Christiansen, who is stepping down this year after 41 years as chairman, said she was satisfied with her last year as thousands turned out to peruse the offerings of nearly 100 vendors.

“It was a good day after all the weather, she said. “It turned out great in the long run.”

She said she urged vendors she to turn out next year.

“I encouraged everybody to keep coming, she said, “I am not the main event. Whether I am there are not I encouraged them to keep coming.”

The weekend offered many opportunities for fun and shopping. Here are a few:

A sisters’ reunion

Six women chose a visit to Art in the Park for their family girls’ weekend Saturday.

Betsie Binford, Belinda Skiles and her daughter Bailey Skiles, Suzie Franklin, Ruth Ricci and Shari Buntain, gathered in support of Binford’s crochet booth and for a sisters and daughter reunion.

“I flew in from California for it,” said Ruth Ricci who lives just north of Sacramento. “Belinda lives here and Betsie crochets like a madwoman. So we said ‘why don’t all the sisters have a reunion at Art in the park?’ ”

“We sent the boys over to Ottawa for the car show. We are having a good weekend.”

A graduate of Marion High School’s class of 1999, Bailey Skiles, who now lives in Washington, D.C., also plans to reconnect with classmates during Old Settlers Day.

Binford, of Uniontown, makes rag rugs and other handcrafted items said she was enjoying her second visit to Marion.

“It’s been wonderful,” she said. “This is the only craft show I do. I have done other craft shows before and that’s why I don’t do other craft shows. This is it.”

Penguins popular at Art in the Park

Hank Ruckert of Wamego and his wife, Vivian, sold their unique gourd décor at Art in the Park on Saturday.
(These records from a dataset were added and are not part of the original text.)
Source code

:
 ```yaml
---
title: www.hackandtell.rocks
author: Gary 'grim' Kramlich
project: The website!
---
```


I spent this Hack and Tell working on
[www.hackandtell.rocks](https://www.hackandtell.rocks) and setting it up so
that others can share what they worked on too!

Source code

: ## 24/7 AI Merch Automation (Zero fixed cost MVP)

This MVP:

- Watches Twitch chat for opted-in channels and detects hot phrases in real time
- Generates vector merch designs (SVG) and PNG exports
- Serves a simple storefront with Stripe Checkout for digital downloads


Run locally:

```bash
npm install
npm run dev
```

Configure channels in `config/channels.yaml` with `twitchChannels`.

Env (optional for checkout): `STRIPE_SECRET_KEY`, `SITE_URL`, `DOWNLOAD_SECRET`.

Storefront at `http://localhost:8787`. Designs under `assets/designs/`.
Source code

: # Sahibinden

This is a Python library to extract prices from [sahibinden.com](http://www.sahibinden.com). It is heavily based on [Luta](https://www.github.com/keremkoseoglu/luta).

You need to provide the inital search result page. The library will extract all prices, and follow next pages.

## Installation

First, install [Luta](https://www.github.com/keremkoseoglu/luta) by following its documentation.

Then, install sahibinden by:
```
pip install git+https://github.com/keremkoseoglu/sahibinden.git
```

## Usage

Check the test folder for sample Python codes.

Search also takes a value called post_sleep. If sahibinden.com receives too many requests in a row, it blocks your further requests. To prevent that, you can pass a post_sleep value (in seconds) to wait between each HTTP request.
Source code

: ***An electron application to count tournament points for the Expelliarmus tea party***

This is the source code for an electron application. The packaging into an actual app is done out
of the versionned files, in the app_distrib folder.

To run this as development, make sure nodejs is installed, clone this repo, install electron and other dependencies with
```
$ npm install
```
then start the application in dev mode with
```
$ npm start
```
Ruckert has been selling his handicraft for 20 years. He said he was the first in the business to make gourd penguins.

“Somebody gave me some seeds, and I planted them, and I got this huge crop of gourds that I didn’t know what to do with,” he said.
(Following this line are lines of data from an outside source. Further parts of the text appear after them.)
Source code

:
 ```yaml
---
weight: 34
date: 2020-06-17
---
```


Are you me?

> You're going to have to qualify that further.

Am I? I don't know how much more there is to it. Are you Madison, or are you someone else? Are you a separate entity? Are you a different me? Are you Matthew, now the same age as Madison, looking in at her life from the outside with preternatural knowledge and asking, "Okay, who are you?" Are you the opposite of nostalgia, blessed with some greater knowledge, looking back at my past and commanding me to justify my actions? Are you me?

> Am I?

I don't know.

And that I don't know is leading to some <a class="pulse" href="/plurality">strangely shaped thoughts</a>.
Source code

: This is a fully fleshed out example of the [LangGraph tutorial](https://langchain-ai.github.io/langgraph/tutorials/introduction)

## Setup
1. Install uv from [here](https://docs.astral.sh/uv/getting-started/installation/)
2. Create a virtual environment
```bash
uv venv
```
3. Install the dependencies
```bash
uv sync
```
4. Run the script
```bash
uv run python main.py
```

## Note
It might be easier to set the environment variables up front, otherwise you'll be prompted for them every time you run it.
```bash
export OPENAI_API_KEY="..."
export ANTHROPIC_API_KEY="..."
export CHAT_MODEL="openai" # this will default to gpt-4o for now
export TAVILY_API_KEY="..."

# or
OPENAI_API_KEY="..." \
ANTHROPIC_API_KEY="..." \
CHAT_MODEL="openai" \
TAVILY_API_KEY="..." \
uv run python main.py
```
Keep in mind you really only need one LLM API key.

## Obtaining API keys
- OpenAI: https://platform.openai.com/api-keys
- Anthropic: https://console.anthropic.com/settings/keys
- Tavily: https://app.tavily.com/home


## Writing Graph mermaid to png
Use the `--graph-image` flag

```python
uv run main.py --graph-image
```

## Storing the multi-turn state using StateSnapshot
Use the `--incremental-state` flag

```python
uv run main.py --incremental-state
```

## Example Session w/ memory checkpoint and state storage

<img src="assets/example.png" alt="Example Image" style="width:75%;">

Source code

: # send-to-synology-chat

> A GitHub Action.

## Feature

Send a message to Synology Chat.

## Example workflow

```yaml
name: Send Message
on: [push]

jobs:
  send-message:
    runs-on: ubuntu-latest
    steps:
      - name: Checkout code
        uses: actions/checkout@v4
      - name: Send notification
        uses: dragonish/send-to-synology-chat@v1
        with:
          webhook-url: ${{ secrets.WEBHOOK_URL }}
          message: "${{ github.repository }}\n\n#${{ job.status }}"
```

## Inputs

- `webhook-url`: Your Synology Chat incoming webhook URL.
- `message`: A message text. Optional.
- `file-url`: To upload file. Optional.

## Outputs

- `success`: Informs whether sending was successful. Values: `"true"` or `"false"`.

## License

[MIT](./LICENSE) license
“I was thinking of piling them up and using them for a wiener roast with the grandchildren.”

Acting on a whim one day, he picked one up and decided to paint it. While he was working on it, he realized it had a penguin shape, so he painted it accordingly.

He has made hundreds since, and they have been his most popular items. He also makes bird feeders, birdhouses, snowmen, choirgirls, ghosts, and other items.
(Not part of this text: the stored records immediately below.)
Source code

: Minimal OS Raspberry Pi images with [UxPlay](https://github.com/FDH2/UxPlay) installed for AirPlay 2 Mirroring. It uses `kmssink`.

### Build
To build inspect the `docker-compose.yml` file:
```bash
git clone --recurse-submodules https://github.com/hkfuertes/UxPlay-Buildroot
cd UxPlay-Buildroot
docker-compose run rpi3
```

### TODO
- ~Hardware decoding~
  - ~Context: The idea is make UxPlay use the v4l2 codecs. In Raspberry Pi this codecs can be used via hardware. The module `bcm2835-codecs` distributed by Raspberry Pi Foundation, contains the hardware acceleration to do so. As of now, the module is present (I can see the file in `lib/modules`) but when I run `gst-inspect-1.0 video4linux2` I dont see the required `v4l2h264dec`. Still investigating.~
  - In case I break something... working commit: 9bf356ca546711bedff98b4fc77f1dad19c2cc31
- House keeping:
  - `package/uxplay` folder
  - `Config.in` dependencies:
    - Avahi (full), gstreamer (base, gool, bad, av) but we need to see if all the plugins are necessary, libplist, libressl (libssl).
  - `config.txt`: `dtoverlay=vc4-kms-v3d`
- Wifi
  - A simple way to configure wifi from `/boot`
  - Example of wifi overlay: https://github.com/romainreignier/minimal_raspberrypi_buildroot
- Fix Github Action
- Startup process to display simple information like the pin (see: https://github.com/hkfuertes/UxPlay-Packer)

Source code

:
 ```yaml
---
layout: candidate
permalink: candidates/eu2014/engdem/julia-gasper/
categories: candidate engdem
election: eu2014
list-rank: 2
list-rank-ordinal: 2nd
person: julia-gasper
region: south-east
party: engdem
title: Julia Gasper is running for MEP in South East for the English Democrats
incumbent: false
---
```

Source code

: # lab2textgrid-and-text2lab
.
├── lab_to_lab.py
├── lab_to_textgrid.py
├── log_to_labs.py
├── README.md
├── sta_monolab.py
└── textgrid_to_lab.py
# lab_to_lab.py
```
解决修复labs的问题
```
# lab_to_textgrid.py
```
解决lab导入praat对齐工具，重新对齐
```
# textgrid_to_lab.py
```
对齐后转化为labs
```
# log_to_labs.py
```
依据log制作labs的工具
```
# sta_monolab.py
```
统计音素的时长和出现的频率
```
Making gourd décor takes time, Ruckert said. Gourds produced during the growing season are left in the garden all winter and then put in a barn in spring to dry for a year.

Ruckert prepares gourds by washing them in hot water to remove surface scum, then bleaching them in a Clorox solution.

Ruckert paints the gourds, and his wife makes hats, scarves, and other accessories to go with them.

They go to four craft shows every year and have been to Art in the Park numerous times.

“I’m always looking for ideas,” Ruckert said. ”They’re all fun to do.”

Iron man

Carl and Barbara Beesley couldn’t help but look over Rex Methias’ eye-catching creations welded from iron and chain.

The couple has been visiting Art in the Park for several years and hit Hillsboro’s art fair as well.

“You never know, something could just say, ‘buy me,’ ” said Barbara.

Methias, a third-grade teacher at Nickerson Elementary said his first creation was a cat made from iron rebar he welded for his wife, Michelle, a Hesston High calculus teacher.

The couple wanted a side business to help supplement their income and put their sons through college, so he settled on selling his artwork.

“I did it in high school and loved it, so I just started doing it,” he said.

An alligator welded from heavy chain is his favorite piece so far.

He said he has great luck coming to Marion for about six years now – and this year was no exception.